Interview with Miriam Pia, author of The Double Life of Tutweiler Buckhead

1. Tell us something about your latest book. The Double Life of Tutweiler Buckhead is an urban crime fiction novel. This is my debut novel. It is about a mysterious white collar criminal suspected of holding a respectable day job while also being a drug king pin in the big city of Indianapolis, Indiana. For those who do not know, Indianapolis is a big city but is ‘quaint’ and ‘town like’ compared to the Megalopolis of NYC, Chicago, London England etc..

The novel is great for those who love strong plot lines with vivid characterization. If you love to know what the characters are thinking, this novel is definitely for you. If you like the traditional presentations of good and evil ala the Hollywood movies, you will also love this story. This novel is also excellent for those who enjoyed the combination of brain work and leg work ala Sherlock Holmes but who also like the crime tV shows in which teams are more important than any individual character. Like many of you I have worked in real world offices that have posters of the slogan: TEAM – together each achieves more. The characters and plot reflect that kind of wisdom and sensibility.

2. Is your book part of a series or can it be read as a stand-alone?

At present the novel is a stand alone item, but a strong reaction by a large enough fan base could change that. I have authored other works like a nonfiction self help philosophy booklet, and intend to release a series of science fiction novels in the future.

3. When does your book release?

It came out earlier this year. You can buy it here:

4. Which character of your book was the hardest to write?

Thomas. You have to read the novel to find out why.

5. If you’re not writing, what do you love to do?

Oh, that depends on multiple factors. I am effected by how much money I have, what location I am in and who I am with. Some years it is about walking in the woods or riding bikes. I have painted so much that I decorate my own residence with framed paintings I made myself. I have dabbled in music. I like museums. I played fantasy role play games. I searched for games that my son and I could do together for about 18 years, and did a lot due to that. I like some travel and the theatre. Sometimes just chatting or learning online or reading books is enough. I have also worked other jobs – like most authors, and sometimes I even like my work. I even have experience doing volunteer work – sometimes officially in a group and other times just as a lone individual.

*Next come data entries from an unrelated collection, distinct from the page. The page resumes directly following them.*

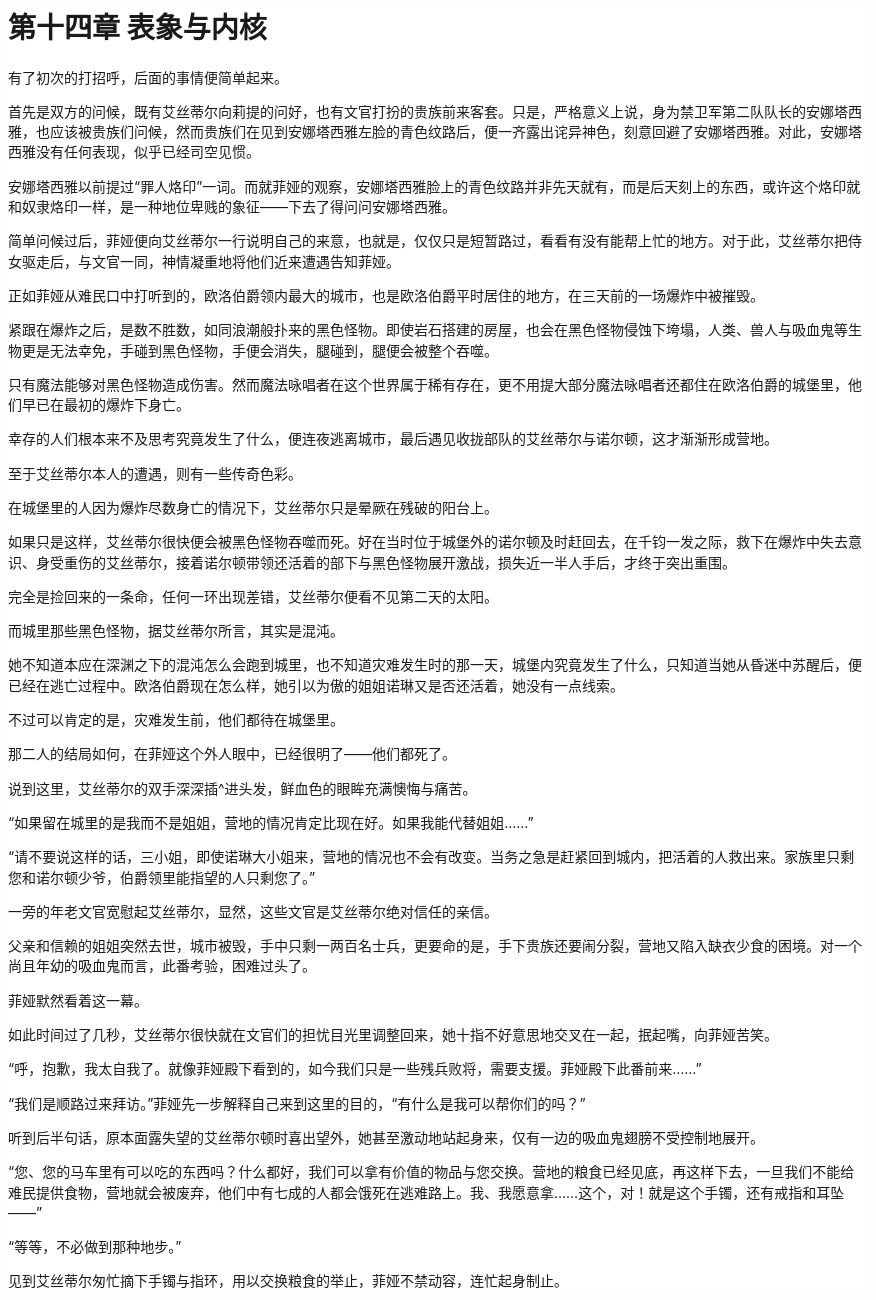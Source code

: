 # 第十四章 表象与内核

有了初次的打招呼，后面的事情便简单起来。

首先是双方的问候，既有艾丝蒂尔向莉提的问好，也有文官打扮的贵族前来客套。只是，严格意义上说，身为禁卫军第二队队长的安娜塔西雅，也应该被贵族们问候，然而贵族们在见到安娜塔西雅左脸的青色纹路后，便一齐露出诧异神色，刻意回避了安娜塔西雅。对此，安娜塔西雅没有任何表现，似乎已经司空见惯。

安娜塔西雅以前提过“罪人烙印”一词。而就菲娅的观察，安娜塔西雅脸上的青色纹路并非先天就有，而是后天刻上的东西，或许这个烙印就和奴隶烙印一样，是一种地位卑贱的象征——下去了得问问安娜塔西雅。

简单问候过后，菲娅便向艾丝蒂尔一行说明自己的来意，也就是，仅仅只是短暂路过，看看有没有能帮上忙的地方。对于此，艾丝蒂尔把侍女驱走后，与文官一同，神情凝重地将他们近来遭遇告知菲娅。

正如菲娅从难民口中打听到的，欧洛伯爵领内最大的城市，也是欧洛伯爵平时居住的地方，在三天前的一场爆炸中被摧毁。

紧跟在爆炸之后，是数不胜数，如同浪潮般扑来的黑色怪物。即使岩石搭建的房屋，也会在黑色怪物侵蚀下垮塌，人类、兽人与吸血鬼等生物更是无法幸免，手碰到黑色怪物，手便会消失，腿碰到，腿便会被整个吞噬。

只有魔法能够对黑色怪物造成伤害。然而魔法咏唱者在这个世界属于稀有存在，更不用提大部分魔法咏唱者还都住在欧洛伯爵的城堡里，他们早已在最初的爆炸下身亡。

幸存的人们根本来不及思考究竟发生了什么，便连夜逃离城市，最后遇见收拢部队的艾丝蒂尔与诺尔顿，这才渐渐形成营地。

至于艾丝蒂尔本人的遭遇，则有一些传奇色彩。

在城堡里的人因为爆炸尽数身亡的情况下，艾丝蒂尔只是晕厥在残破的阳台上。

如果只是这样，艾丝蒂尔很快便会被黑色怪物吞噬而死。好在当时位于城堡外的诺尔顿及时赶回去，在千钧一发之际，救下在爆炸中失去意识、身受重伤的艾丝蒂尔，接着诺尔顿带领还活着的部下与黑色怪物展开激战，损失近一半人手后，才终于突出重围。

完全是捡回来的一条命，任何一环出现差错，艾丝蒂尔便看不见第二天的太阳。

而城里那些黑色怪物，据艾丝蒂尔所言，其实是混沌。

她不知道本应在深渊之下的混沌怎么会跑到城里，也不知道灾难发生时的那一天，城堡内究竟发生了什么，只知道当她从昏迷中苏醒后，便已经在逃亡过程中。欧洛伯爵现在怎么样，她引以为傲的姐姐诺琳又是否还活着，她没有一点线索。

不过可以肯定的是，灾难发生前，他们都待在城堡里。

那二人的结局如何，在菲娅这个外人眼中，已经很明了——他们都死了。

说到这里，艾丝蒂尔的双手深深插^进头发，鲜血色的眼眸充满懊悔与痛苦。

“如果留在城里的是我而不是姐姐，营地的情况肯定比现在好。如果我能代替姐姐……”

“请不要说这样的话，三小姐，即使诺琳大小姐来，营地的情况也不会有改变。当务之急是赶紧回到城内，把活着的人救出来。家族里只剩您和诺尔顿少爷，伯爵领里能指望的人只剩您了。”

一旁的年老文官宽慰起艾丝蒂尔，显然，这些文官是艾丝蒂尔绝对信任的亲信。

父亲和信赖的姐姐突然去世，城市被毁，手中只剩一两百名士兵，更要命的是，手下贵族还要闹分裂，营地又陷入缺衣少食的困境。对一个尚且年幼的吸血鬼而言，此番考验，困难过头了。

菲娅默然看着这一幕。

如此时间过了几秒，艾丝蒂尔很快就在文官们的担忧目光里调整回来，她十指不好意思地交叉在一起，抿起嘴，向菲娅苦笑。

“呼，抱歉，我太自我了。就像菲娅殿下看到的，如今我们只是一些残兵败将，需要支援。菲娅殿下此番前来……”

“我们是顺路过来拜访。”菲娅先一步解释自己来到这里的目的，“有什么是我可以帮你们的吗？”

听到后半句话，原本面露失望的艾丝蒂尔顿时喜出望外，她甚至激动地站起身来，仅有一边的吸血鬼翅膀不受控制地展开。

“您、您的马车里有可以吃的东西吗？什么都好，我们可以拿有价值的物品与您交换。营地的粮食已经见底，再这样下去，一旦我们不能给难民提供食物，营地就会被废弃，他们中有七成的人都会饿死在逃难路上。我、我愿意拿……这个，对！就是这个手镯，还有戒指和耳坠——”

“等等，不必做到那种地步。”

见到艾丝蒂尔匆忙摘下手镯与指环，用以交换粮食的举止，菲娅不禁动容，连忙起身制止。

6. Did anyone inspire you to start writing or did you always knew you just had to write?

Like Jesi Lea Ryan told you in her interview: I read a lot as a child and sort of grew into it as a natural progression. We are quite different but we are both born 13 January and are American women novelists. I don’t have a naughty cat, tee hee. Seriously though, I read avidly as a child. My mother always encouraged me to write but I think she may have felt embarrassed when I did it so much as an adult but am not rich from it yet, nor famous.

7. Any advice/tips for newbies?

If you thought it would be easier than just getting a day job I’ll tell you right now, that it isn’t.

8. Are you already writing a new book? Can you tell us a little bit about it?

I have two complete drafts of more right now. The second one may get divided into two and filled out with more detail. If that happens then what I have is that science fiction novel series I mentioned earlier. I aim to get the first one out later this year or in 2016 at the latest. Maybe all them in 2016 or 2016 & 2017.

Eventually, I hope to write other nonfiction books as well, including at least a little more philosophy.

9. A word that you use way too often? (Mine are “quite” and “probably”)

I don’t know, but I can tell you that I have a tendency to complain a lot. I complain more when something in my life is really bothering me but I think that even if and when my life became perfect I would have weird moments in which I felt like I had lost something because I had no real reason to complain.

10. Since you told me that you live in Germany as well, what’s your favourite german phrase/word/saying?


11. Last but not least: What’s your favourite type of candy, if you don’t mind me asking?

These days chocolate but don’t expect it to be that way all the time.

Author Bio:

Writer’s Bureau Certified in Creative Writing 2005, Middlesex U. PD/MA offered 1999 Modern European Philosophy, 4 MBA courses 2009, German Integration Course KVHS 2011, Intermediate German Zertifikats 2013, 2011.
47 Year old American woman who defies gender laws by giving her real name despite being a woman. This is acceptable in Germany but not in the USA. (That’s a 1/2 true joke, by the way). She is the mother of a binational American & German. She has written professionally for over 10 years but has worked to become a professional writer and author for more like 35 of her 47 years. There’s an international feeling: she has lived in the USA most of her life and loves her country but believes in ‘broad mindedness’ and has had ‘foreign friends’ and spent 5 years living in England and now is in the beginning of a 6th year of living in Germany.